(1) The conversion of all common services into monopolies, and
(2) The ownership of those monopolies by the public.
Nevertheless, the waste arising from hundreds or thousands of unnecessary centres of production and distribution is becoming better understood, and in the United Kingdom, as in America and Germany, big fish are increasingly eager to swallow the little fish. Combination in the field of production is no less common than the unification of control of stores and shops in the field of ultimate distribution. Organization is in the air, and organization, commenced by individuals for individual gain, can only end in the erection of monopolies, which, for its own safety and health, the public, sooner or later, will find itself compelled to control.
In the foregoing pages we have considered the proper use of area and the healthy housing of the people as questions urgently calling for collective action. The colonization of British land by the revival of agriculture and the redistribution of industries is ultimately bound up with the development of Transport and Power Distribution. The former is now a problem of private monopoly which we have allowed to arise. The latter will become one if we do not at once realize the possibilities of power distribution and determine that they are of so far-reaching a character as to demand public ownership from the beginning.
If we are successfully to take our industries and people out of congested centres and spread them out over a considerable area we need cheap and rapid transport and cheap and easily handled power. The transport and power transmission of the future will be electrical. It is upon record that in the early days of the steamship a Royal Commission "sat upon" the then vexed question of "Steam versus Sails," and unanimously decided that sails were the only practical wear for the Royal Navy. One is reminded of this fact when one contemplates the slow progress made by electric traction in this country, and the marked reluctance to experiment on the part of those types of private and injurious monopolists—our great railway companies. After much thought and with the assistance of a pushful American citizen our London "Underground" is, as I write, electrified, many years after electric traction was known in Darkest Africa, but so far as the greater part of our transport system is concerned we are at a standstill. The field of experiment is resigned to the Americans and the Germans.
The production and distribution of light, heat and power simply mean the production and distribution of energy in the form we call electricity, and since transport is simply motion we see that the future of lighting, heating, transport and power is the future of electricity.
In the matter of transport there is perhaps something to be said for the statesmen who, without the slightest conception of the possibilities of steam power, allowed our railways and canals to be made sources of profit for private speculators. They erred in ignorance of the magnitude and importance of the subject. There will be no such excuse if we allow the production and distribution of electrical power to become the sport of private monopolists. If there is blindness in this matter it will be wilful blindness. For each district there can be but one power supply consistently with economy, and so much hangs upon the wise distribution of power that it is most important the public should be made to realize the nature of the interests which are at stake.
The adoption of the mysterious word "Electricity" is a most unfortunate thing. If the public understood that electricity is Energy and that it is transmutable at will into Power or Light or Heat, they would better realize the possibilities of the future in town and country, and all that the proper organization and control of Energy means to them. They would at once resolve that the power of government must not be divorced from the Power which will run in the electrical mains of the future, and by the aid of which we can transform the face of our land.

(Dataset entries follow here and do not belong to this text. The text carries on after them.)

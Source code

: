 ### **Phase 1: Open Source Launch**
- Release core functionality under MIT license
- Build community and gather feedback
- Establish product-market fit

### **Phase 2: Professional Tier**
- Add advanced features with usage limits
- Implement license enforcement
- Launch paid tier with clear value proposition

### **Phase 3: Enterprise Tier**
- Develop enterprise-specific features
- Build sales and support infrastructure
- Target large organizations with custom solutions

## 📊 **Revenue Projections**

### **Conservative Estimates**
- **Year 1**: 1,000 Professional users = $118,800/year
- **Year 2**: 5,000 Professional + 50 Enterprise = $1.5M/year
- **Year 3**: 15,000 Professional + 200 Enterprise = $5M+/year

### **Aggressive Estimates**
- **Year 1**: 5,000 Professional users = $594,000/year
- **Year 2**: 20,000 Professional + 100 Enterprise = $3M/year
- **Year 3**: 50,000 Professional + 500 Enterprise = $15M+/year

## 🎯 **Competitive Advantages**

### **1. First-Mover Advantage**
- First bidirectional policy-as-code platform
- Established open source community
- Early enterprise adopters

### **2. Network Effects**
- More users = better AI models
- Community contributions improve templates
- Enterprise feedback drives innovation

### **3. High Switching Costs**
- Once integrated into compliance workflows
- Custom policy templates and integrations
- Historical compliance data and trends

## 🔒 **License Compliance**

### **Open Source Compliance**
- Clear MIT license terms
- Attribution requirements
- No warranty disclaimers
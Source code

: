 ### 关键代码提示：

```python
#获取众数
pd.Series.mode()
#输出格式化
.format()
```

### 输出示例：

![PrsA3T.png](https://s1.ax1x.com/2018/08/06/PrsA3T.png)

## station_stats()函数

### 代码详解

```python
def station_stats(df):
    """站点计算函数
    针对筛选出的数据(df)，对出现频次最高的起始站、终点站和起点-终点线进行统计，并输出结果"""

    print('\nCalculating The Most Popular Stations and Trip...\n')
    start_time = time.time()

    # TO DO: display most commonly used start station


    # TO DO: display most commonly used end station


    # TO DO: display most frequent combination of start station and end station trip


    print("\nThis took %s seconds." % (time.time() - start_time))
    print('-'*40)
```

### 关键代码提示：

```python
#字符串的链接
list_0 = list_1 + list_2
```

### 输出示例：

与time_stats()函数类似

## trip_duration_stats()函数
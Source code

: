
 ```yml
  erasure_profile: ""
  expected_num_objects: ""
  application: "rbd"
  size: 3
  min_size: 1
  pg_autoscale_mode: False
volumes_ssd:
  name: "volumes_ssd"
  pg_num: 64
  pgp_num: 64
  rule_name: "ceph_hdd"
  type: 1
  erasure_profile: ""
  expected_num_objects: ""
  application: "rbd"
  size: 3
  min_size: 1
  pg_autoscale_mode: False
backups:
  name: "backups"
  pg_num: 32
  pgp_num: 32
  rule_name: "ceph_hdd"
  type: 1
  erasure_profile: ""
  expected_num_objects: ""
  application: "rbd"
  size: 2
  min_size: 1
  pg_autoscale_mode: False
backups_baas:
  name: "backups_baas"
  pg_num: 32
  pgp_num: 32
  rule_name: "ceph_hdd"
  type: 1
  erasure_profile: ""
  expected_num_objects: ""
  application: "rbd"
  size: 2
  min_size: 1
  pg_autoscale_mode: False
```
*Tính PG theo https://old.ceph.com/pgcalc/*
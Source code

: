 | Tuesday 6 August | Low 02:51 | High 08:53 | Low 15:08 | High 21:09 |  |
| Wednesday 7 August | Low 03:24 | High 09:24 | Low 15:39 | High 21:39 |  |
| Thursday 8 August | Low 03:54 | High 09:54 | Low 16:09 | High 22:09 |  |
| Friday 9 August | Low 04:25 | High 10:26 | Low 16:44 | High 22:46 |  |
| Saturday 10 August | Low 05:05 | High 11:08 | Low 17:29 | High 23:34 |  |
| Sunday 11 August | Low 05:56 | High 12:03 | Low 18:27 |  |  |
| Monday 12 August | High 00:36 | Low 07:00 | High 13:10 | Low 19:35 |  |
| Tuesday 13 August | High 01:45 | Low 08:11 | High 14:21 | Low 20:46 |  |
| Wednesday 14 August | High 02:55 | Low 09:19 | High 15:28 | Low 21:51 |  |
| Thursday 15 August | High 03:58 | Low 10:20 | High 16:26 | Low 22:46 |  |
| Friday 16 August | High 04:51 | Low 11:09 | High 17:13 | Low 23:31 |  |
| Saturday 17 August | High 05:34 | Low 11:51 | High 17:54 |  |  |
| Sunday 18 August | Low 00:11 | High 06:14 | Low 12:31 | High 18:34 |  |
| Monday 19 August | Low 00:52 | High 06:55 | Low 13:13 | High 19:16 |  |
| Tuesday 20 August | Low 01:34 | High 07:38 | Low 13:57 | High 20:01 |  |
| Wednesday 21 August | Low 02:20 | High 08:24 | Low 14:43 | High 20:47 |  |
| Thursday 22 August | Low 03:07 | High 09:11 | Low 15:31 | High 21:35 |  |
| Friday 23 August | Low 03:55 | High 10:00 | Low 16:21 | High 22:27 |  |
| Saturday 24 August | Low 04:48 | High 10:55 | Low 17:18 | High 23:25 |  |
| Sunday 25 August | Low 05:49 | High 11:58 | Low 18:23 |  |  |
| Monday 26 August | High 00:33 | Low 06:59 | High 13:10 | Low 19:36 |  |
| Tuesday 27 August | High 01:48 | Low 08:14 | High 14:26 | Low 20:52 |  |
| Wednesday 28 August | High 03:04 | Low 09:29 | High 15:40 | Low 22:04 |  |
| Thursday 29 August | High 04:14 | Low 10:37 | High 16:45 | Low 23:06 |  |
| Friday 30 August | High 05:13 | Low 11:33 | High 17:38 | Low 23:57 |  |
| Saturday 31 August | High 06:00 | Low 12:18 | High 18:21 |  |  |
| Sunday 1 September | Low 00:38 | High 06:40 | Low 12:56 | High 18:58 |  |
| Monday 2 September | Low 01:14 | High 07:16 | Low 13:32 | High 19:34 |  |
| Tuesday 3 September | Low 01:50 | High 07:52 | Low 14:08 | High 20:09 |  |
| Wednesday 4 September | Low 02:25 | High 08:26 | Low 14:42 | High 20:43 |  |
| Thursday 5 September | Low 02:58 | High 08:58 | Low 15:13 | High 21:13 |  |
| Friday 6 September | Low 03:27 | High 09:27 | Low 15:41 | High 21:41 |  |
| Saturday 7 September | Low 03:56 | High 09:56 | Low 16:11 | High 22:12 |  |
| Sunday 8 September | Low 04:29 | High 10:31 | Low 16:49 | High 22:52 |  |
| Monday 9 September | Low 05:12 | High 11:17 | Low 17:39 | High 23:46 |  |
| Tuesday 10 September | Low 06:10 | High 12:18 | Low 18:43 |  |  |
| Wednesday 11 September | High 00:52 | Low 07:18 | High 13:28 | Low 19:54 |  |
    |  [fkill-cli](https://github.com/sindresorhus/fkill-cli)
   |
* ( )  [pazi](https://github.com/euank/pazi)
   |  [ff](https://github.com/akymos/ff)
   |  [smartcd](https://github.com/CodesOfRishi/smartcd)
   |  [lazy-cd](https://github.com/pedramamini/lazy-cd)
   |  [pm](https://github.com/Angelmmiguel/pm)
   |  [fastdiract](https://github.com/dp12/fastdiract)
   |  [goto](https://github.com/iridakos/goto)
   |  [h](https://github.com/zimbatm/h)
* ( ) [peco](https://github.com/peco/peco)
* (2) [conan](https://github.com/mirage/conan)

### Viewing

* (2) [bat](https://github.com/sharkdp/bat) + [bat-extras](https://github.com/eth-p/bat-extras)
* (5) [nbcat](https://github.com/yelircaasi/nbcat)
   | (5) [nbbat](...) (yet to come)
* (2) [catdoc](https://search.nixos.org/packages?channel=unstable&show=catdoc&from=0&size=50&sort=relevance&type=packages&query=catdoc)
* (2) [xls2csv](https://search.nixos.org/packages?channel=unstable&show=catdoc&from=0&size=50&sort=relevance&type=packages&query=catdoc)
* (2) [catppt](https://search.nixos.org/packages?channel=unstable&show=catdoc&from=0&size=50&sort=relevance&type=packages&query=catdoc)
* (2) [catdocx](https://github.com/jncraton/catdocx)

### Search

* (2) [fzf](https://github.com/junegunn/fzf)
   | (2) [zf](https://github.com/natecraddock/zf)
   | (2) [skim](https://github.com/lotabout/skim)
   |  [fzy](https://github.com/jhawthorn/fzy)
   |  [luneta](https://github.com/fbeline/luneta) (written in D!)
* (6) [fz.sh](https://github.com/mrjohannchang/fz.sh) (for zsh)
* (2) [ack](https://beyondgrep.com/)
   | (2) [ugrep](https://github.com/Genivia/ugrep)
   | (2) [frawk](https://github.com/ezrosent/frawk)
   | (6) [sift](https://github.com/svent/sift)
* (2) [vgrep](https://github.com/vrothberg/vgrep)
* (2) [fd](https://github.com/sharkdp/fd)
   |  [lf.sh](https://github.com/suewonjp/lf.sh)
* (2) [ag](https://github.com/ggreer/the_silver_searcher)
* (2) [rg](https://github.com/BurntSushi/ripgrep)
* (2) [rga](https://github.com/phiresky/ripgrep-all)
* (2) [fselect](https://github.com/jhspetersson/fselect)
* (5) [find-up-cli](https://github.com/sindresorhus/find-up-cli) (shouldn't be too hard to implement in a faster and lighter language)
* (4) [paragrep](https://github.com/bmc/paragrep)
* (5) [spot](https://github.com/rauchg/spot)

Let me drop the word Electricity and use the simple term Energy. Energy will be produced at a central power station and distributed over a considerable area. The energy mains will carry the means of lighting, the means of motion (transport), the means of heating, the means of manufacturing in large, the means of manufacturing in small, the means of cooking, the means of cleaning, to every person in that area. Energy will be at the disposal of every factory, of every workshop,—and of every private house. No building will be without its motors, large or small. Smoke and all the waste and dirt of smoke will disappear.
I am not speaking of a remote future, but of possibilities which can forthwith be realized. How important it is, then, that this Energy supply, which is already entering and will increasingly enter into our everyday lives, should be publicly owned from the first. Given private ownership, the monopolists of Energy will run their mains where most profit is quickly to be garnered instead of seeking, as we should seek, first profits in the thinning out of towns and the restoration of the health of our people. If we part with the control of power, it is Power indeed which we part with. We should part, also, it is important to add, with a magnificent source of public revenue, which will amount, in the time to come, to much more than the revenue of our railways. It is only by securing the distribution of such profits by public ownership that we can make any impression upon the melancholy facts treated in the first part of this volume.